Reflections on Orlando

My apologies—this post has been a long time in coming.  Too long, really, but a confluence of life events made it nearly impossible for me to sit down at the computer and put my thoughts into words.  Especially when my thoughts were so troubled.

But I need to speak out.  We all do.

The shooting in Orlando was… monstrous. It was appalling. It was infuriating.  And these are my feelings while safely ensconced in Minneapolis; I cannot imagine how much worse the pain feels for those directly involved.

This shooting doesn’t just fill me with horror… it fills me with anger.  I am outraged at this attack on the LGBTQ community, at a beloved center of the community.  It is especially infuriating that this attack comes around Pride, which in itself commemorates the violence of the Stonewall riots and serves as a reminder of how often the LGBTQ community has been brutalized.

So let me say this: to Orlando, and to the LGBTQ community as a whole, I stand with you. I am so sorry for this pain.

Do not doubt that there are many others across the country and around the world that stand with you in the face of this devastating attack.  I’ve been gratified to see rainbows crop up all over the world in solidarity with you, from the Eiffel Tower and City Hall in Tel Aviv, to the Sydney Harbor Bridge and One World Trade Center in New York.  Mark Cuban donated $1 million to the Dallas police force to provide additional security for the LGBTQ community there.  Utah’s Lt. Governor made a statement to the LGBTQ community, asking forgiveness for his past homophobic attitude and actions.  And there have been many more gestures of hope, shared sadness, and support.  I hope in some way these gestures can bring at least a degree of healing, both from the tragedy itself and some of the additional ugliness that bubbled up in its wake.


Minneapolis’s 35-W bridge that spans the Mississippi was lit with rainbow colors after the Orlando shooting.

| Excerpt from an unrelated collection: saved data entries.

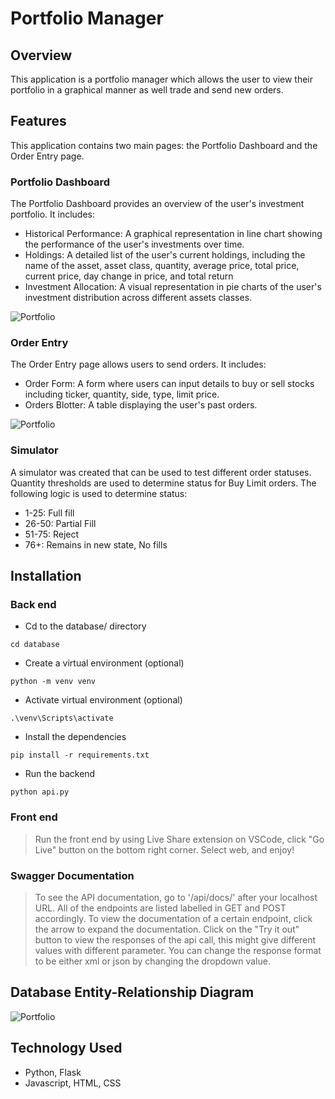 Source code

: # Portfolio Manager

## Overview
This application is a portfolio manager which allows the user to view their portfolio in a graphical manner as well trade and send new orders.

## Features
This application contains two main pages: the Portfolio Dashboard and the Order Entry page.

### Portfolio Dashboard
The Portfolio Dashboard provides an overview of the user's investment portfolio. It includes:
* Historical Performance: A graphical representation in line chart showing the performance of the user's investments over time.
* Holdings: A detailed list of the user's current holdings, including the name of the asset, asset class, quantity, average price, total price, current price, day change in price, and	total return
* Investment Allocation: A visual representation in pie charts of the user's investment distribution across different assets classes.

![Portfolio](./images/portfolio.png)

### Order Entry
The Order Entry page allows users to send orders. It includes:

* Order Form: A form where users can input details to buy or sell stocks including ticker, quantity, side, type, limit price.
* Orders Blotter: A table displaying the user's past orders.

![Portfolio](./images/orders.png)

### Simulator
A simulator was created that can be used to test different order statuses.
Quantity thresholds are used to determine status for Buy Limit orders.
The following logic is used to determine status:
- 1-25: Full fill
- 26-50: Partial Fill
- 51-75: Reject
- 76+: Remains in new state, No fills

## Installation

### Back end
* Cd to the database/ directory
```
cd database
```

* Create a virtual environment (optional)
```
python -m venv venv
```

* Activate virtual environment (optional)
```
.\venv\Scripts\activate
```

* Install the dependencies
```
pip install -r requirements.txt
```

* Run the backend
```
python api.py
```

### Front end

> Run the front end by using Live Share extension on VSCode, click "Go Live" button on the bottom right corner. Select web, and enjoy!

### Swagger Documentation
> To see the API documentation, go to '/api/docs/' after your localhost URL.
> All of the endpoints are listed labelled in GET and POST accordingly. To view the documentation of a certain endpoint, click the arrow to expand the documentation.
> Click on the "Try it out" button to view the responses of the api call, this might give different values with different parameter.
> You can change the response format to be either xml or json by changing the dropdown value.

## Database Entity-Relationship Diagram

![Portfolio](./images/er_diagram.jpg)

## Technology Used
* Python, Flask
* Javascript, HTML, CSS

I also realize that although this shooting has affected the LGBTQ community most deeply and personally, it has also had a much larger impact—one that we’re just starting to come to terms with.  As President Obama correctly pointed out, this wasn’t just a hate crime, but an act of terrorism as well.  In the past few days we’ve seen that this specific incident has touched on many of this country’s most contentious social questions: gun control, national security, LGBTQ rights, immigration, and Muslims in America. The resulting conversations have been difficult, but that is to be expected—our most challenging conversations always occur when our highest aspirations collide with our deepest fears.

But as important as those conversations are, I want to set them aside for the moment.  Today, I want to simply share my solidarity with those affected by the tragedy, and commit to doing what I can to ensure that such atrocities do not happen again.  To create a world with less violence and less prejudice.

I’m proud to stand with Orlando.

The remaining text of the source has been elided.